むろん『ゴジラ』第1作目からすでに恋愛要素は盛り込まれていたが、本作ラストの二人の別離はその比ではない。何しろ金星人に覚醒してからの記憶がいっさいない中で、進藤のことだけは覚えているというのだからサルノ王女の想いはひとしおだ。“命がけで”守り守られる関係性もある意味、オリジナルの新聞記者と王女以上だろう。本多監督も「本当はベッドシーンまで行きたかった」と述懐されており、二人の愛の本気度が窺(うかが)える。日本のSF怪獣映画でここまで明白に男女の恋愛が描かれたのもこの映画が初だった。
そして、この情報に関しては黎明期のテレビ番組に詳しい識者の方のご指摘を仰ぎたいところだが、ひょっとして!?……という元祖。劇中のテレビ番組『あの人は今どうしてるでしょう?』に、なんと! 小美人が出演。そのために来日した彼女らがキングギドラ襲来の世紀の大事件に遭遇。モスラを呼び、ゴジラとラドンに協力を仰ぐ……という展開になっているわけだが、その伏線のための劇中劇が『あの人は……』。おそらく当時すでにラジオやテレビ番組にあった同様の特集から脚本家の関沢新一がインスパイアされたものと思われるが、少なくとも「あの人は今」企画が邦画に登場するのはこれが初。
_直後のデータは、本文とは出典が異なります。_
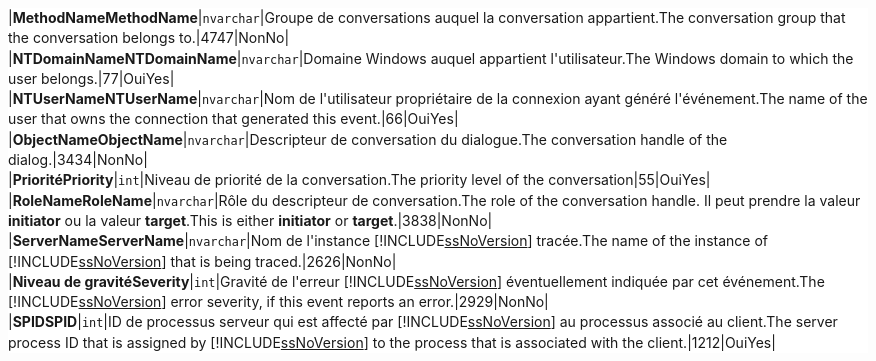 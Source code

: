 |<span data-ttu-id="ce52a-163">**MethodName**</span><span class="sxs-lookup"><span data-stu-id="ce52a-163">**MethodName**</span></span>|`nvarchar`|<span data-ttu-id="ce52a-164">Groupe de conversations auquel la conversation appartient.</span><span class="sxs-lookup"><span data-stu-id="ce52a-164">The conversation group that the conversation belongs to.</span></span>|<span data-ttu-id="ce52a-165">47</span><span class="sxs-lookup"><span data-stu-id="ce52a-165">47</span></span>|<span data-ttu-id="ce52a-166">Non</span><span class="sxs-lookup"><span data-stu-id="ce52a-166">No</span></span>|  
|<span data-ttu-id="ce52a-167">**NTDomainName**</span><span class="sxs-lookup"><span data-stu-id="ce52a-167">**NTDomainName**</span></span>|`nvarchar`|<span data-ttu-id="ce52a-168">Domaine Windows auquel appartient l'utilisateur.</span><span class="sxs-lookup"><span data-stu-id="ce52a-168">The Windows domain to which the user belongs.</span></span>|<span data-ttu-id="ce52a-169">7</span><span class="sxs-lookup"><span data-stu-id="ce52a-169">7</span></span>|<span data-ttu-id="ce52a-170">Oui</span><span class="sxs-lookup"><span data-stu-id="ce52a-170">Yes</span></span>|  
|<span data-ttu-id="ce52a-171">**NTUserName**</span><span class="sxs-lookup"><span data-stu-id="ce52a-171">**NTUserName**</span></span>|`nvarchar`|<span data-ttu-id="ce52a-172">Nom de l'utilisateur propriétaire de la connexion ayant généré l'événement.</span><span class="sxs-lookup"><span data-stu-id="ce52a-172">The name of the user that owns the connection that generated this event.</span></span>|<span data-ttu-id="ce52a-173">6</span><span class="sxs-lookup"><span data-stu-id="ce52a-173">6</span></span>|<span data-ttu-id="ce52a-174">Oui</span><span class="sxs-lookup"><span data-stu-id="ce52a-174">Yes</span></span>|  
|<span data-ttu-id="ce52a-175">**ObjectName**</span><span class="sxs-lookup"><span data-stu-id="ce52a-175">**ObjectName**</span></span>|`nvarchar`|<span data-ttu-id="ce52a-176">Descripteur de conversation du dialogue.</span><span class="sxs-lookup"><span data-stu-id="ce52a-176">The conversation handle of the dialog.</span></span>|<span data-ttu-id="ce52a-177">34</span><span class="sxs-lookup"><span data-stu-id="ce52a-177">34</span></span>|<span data-ttu-id="ce52a-178">Non</span><span class="sxs-lookup"><span data-stu-id="ce52a-178">No</span></span>|  
|<span data-ttu-id="ce52a-179">**Priorité**</span><span class="sxs-lookup"><span data-stu-id="ce52a-179">**Priority**</span></span>|`int`|<span data-ttu-id="ce52a-180">Niveau de priorité de la conversation.</span><span class="sxs-lookup"><span data-stu-id="ce52a-180">The priority level of the conversation</span></span>|<span data-ttu-id="ce52a-181">5</span><span class="sxs-lookup"><span data-stu-id="ce52a-181">5</span></span>|<span data-ttu-id="ce52a-182">Oui</span><span class="sxs-lookup"><span data-stu-id="ce52a-182">Yes</span></span>|  
|<span data-ttu-id="ce52a-183">**RoleName**</span><span class="sxs-lookup"><span data-stu-id="ce52a-183">**RoleName**</span></span>|`nvarchar`|<span data-ttu-id="ce52a-184">Rôle du descripteur de conversation.</span><span class="sxs-lookup"><span data-stu-id="ce52a-184">The role of the conversation handle.</span></span> <span data-ttu-id="ce52a-185">Il peut prendre la valeur **initiator** ou la valeur **target**.</span><span class="sxs-lookup"><span data-stu-id="ce52a-185">This is either **initiator** or **target**.</span></span>|<span data-ttu-id="ce52a-186">38</span><span class="sxs-lookup"><span data-stu-id="ce52a-186">38</span></span>|<span data-ttu-id="ce52a-187">Non</span><span class="sxs-lookup"><span data-stu-id="ce52a-187">No</span></span>|  
|<span data-ttu-id="ce52a-188">**ServerName**</span><span class="sxs-lookup"><span data-stu-id="ce52a-188">**ServerName**</span></span>|`nvarchar`|<span data-ttu-id="ce52a-189">Nom de l'instance [!INCLUDE[ssNoVersion](../../includes/ssnoversion-md.md)] tracée.</span><span class="sxs-lookup"><span data-stu-id="ce52a-189">The name of the instance of [!INCLUDE[ssNoVersion](../../includes/ssnoversion-md.md)] that is being traced.</span></span>|<span data-ttu-id="ce52a-190">26</span><span class="sxs-lookup"><span data-stu-id="ce52a-190">26</span></span>|<span data-ttu-id="ce52a-191">Non</span><span class="sxs-lookup"><span data-stu-id="ce52a-191">No</span></span>|  
|<span data-ttu-id="ce52a-192">**Niveau de gravité**</span><span class="sxs-lookup"><span data-stu-id="ce52a-192">**Severity**</span></span>|`int`|<span data-ttu-id="ce52a-193">Gravité de l'erreur [!INCLUDE[ssNoVersion](../../includes/ssnoversion-md.md)] éventuellement indiquée par cet événement.</span><span class="sxs-lookup"><span data-stu-id="ce52a-193">The [!INCLUDE[ssNoVersion](../../includes/ssnoversion-md.md)] error severity, if this event reports an error.</span></span>|<span data-ttu-id="ce52a-194">29</span><span class="sxs-lookup"><span data-stu-id="ce52a-194">29</span></span>|<span data-ttu-id="ce52a-195">Non</span><span class="sxs-lookup"><span data-stu-id="ce52a-195">No</span></span>|  
|<span data-ttu-id="ce52a-196">**SPID**</span><span class="sxs-lookup"><span data-stu-id="ce52a-196">**SPID**</span></span>|`int`|<span data-ttu-id="ce52a-197">ID de processus serveur qui est affecté par [!INCLUDE[ssNoVersion](../../includes/ssnoversion-md.md)] au processus associé au client.</span><span class="sxs-lookup"><span data-stu-id="ce52a-197">The server process ID that is assigned by [!INCLUDE[ssNoVersion](../../includes/ssnoversion-md.md)] to the process that is associated with the client.</span></span>|<span data-ttu-id="ce52a-198">12</span><span class="sxs-lookup"><span data-stu-id="ce52a-198">12</span></span>|<span data-ttu-id="ce52a-199">Oui</span><span class="sxs-lookup"><span data-stu-id="ce52a-199">Yes</span></span>|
実際に同名のテレビ番組『あの人は今!?』が放送されたのは日本テレビ系で’95年のことで、今もTBS系の『爆報! THEフライデー』などに継承されているが、じつは『ゴジラ』映画の発明だった!?
以上のように、ジャンルを問わずあらゆるエンタメの源泉であるこの『三大怪獣』が、新元号・令和の世に、戦後の邦画界が追いつけ追い越せとばかりに目指していたハリウッドで大作映画化される事実が、何よりも邦画が人類全体に評価されたことに他ならない。
『ゴジラ キング・オブ・モンスターズ』は冒頭に記した、偉大なる先達たちの努力と実績が世界的に認められたことの証であり、結晶である。……そんなこともちらっと脳裏によぎらせながらこの新作を鑑賞していただければ幸いである。